Nun will es Düsseldorf also per Volksbefragung, die ich im Übrigen für völlig okay halte, genauer von mir wissen. Ich mache bei der Nummer mit.

Nicht alle Bürger haben diesen Schrieb bekommen, laut Anschreiben wurde ich zufällig wie 15.999 weitere Bürger auch ausgewählt. Das glaube ich natürlich nicht; sie haben mich ganz gezielt auserwählt! Mich wählt man nicht einfach nur zufällig aus!

72 Fragen. Wer glaubt, die #sba2016 sei mit ihren 28 Fragen umfangreich, wird hier eines Besseren belehrt! Ich fülle den Bogen komplett aus, beschränke mich hier im seppolog aber auf wesentliche Fragen.

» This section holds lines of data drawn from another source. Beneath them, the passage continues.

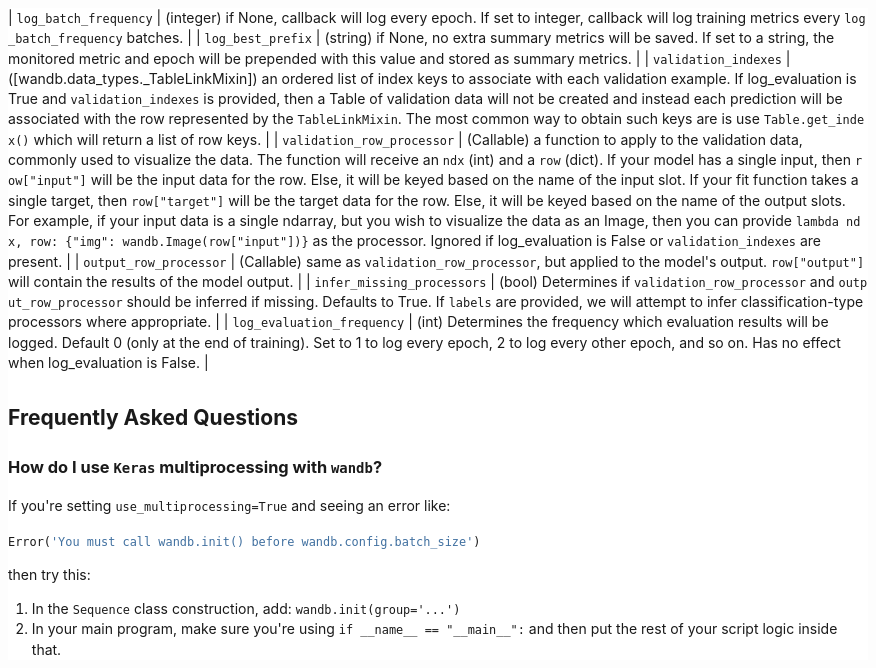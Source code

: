 | `log_batch_frequency`      | (integer) if None, callback will log every epoch. If set to integer, callback will log training metrics every `log_batch_frequency` batches.                                                                                                                                                                                                                                                                                                                                                                                                                                                                                                                                                                                                                  |
| `log_best_prefix`          | (string) if None, no extra summary metrics will be saved. If set to a string, the monitored metric and epoch will be prepended with this value and stored as summary metrics.                                                                                                                                                                                                                                                                                                                                                                                                                                                                                                                                                                                 |
| `validation_indexes`       | (\[wandb.data\_types.\_TableLinkMixin]) an ordered list of index keys to associate with each validation example. If log\_evaluation is True and `validation_indexes` is provided, then a Table of validation data will not be created and instead each prediction will be associated with the row represented by the `TableLinkMixin`. The most common way to obtain such keys are is use `Table.get_index()` which will return a list of row keys.                                                                                                                                                                                                                                                                                                           |
| `validation_row_processor` | (Callable) a function to apply to the validation data, commonly used to visualize the data. The function will receive an `ndx` (int) and a `row` (dict). If your model has a single input, then `row["input"]` will be the input data for the row. Else, it will be keyed based on the name of the input slot. If your fit function takes a single target, then `row["target"]` will be the target data for the row. Else, it will be keyed based on the name of the output slots. For example, if your input data is a single ndarray, but you wish to visualize the data as an Image, then you can provide `lambda ndx, row: {"img": wandb.Image(row["input"])}` as the processor. Ignored if log\_evaluation is False or `validation_indexes` are present. |
| `output_row_processor`     | (Callable) same as `validation_row_processor`, but applied to the model's output. `row["output"]` will contain the results of the model output.                                                                                                                                                                                                                                                                                                                                                                                                                                                                                                                                                                                                               |
| `infer_missing_processors` | (bool) Determines if `validation_row_processor` and `output_row_processor` should be inferred if missing. Defaults to True. If `labels` are provided, we will attempt to infer classification-type processors where appropriate.                                                                                                                                                                                                                                                                                                                                                                                                                                                                                                                              |
| `log_evaluation_frequency` | (int) Determines the frequency which evaluation results will be logged. Default 0 (only at the end of training). Set to 1 to log every epoch, 2 to log every other epoch, and so on. Has no effect when log\_evaluation is False.                                                                                                                                                                                                                                                                                                                                                                                                                                                                                                                             |

## Frequently Asked Questions

### **How do I use `Keras` multiprocessing with `wandb`?**

If you're setting `use_multiprocessing=True` and seeing an error like:

```python
Error('You must call wandb.init() before wandb.config.batch_size')
```

then try this:

1. In the `Sequence` class construction, add: `wandb.init(group='...')`
2. In your main program, make sure you're using `if __name__ == "__main__":` and then put the rest of your script logic inside that.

Zunächst einmal erklärt man mir freundlich, wie ich den Bogen auszufüllen habe. Mit lateinischen Großbuchstaben. Viele der 16.000 Adressaten schreien hier bereits auf! Erst müssen wir arabische Zahlen lernen, nun auch noch das lateinische Alphabet! Der Untergang des Abendlandes. Ich habe nie verstanden, was genau das Abendland eigentlich ist. Achso, Westeuropa. Nahe der Abendsonne. Verstehe. Nicht das Land geht unter, die Sonne! Ich beschließe, aus Spaß den Bogen in Sütterlin auszufüllen. Wobei das meiste lediglich das Setzen von Kreuzen voraussetzt.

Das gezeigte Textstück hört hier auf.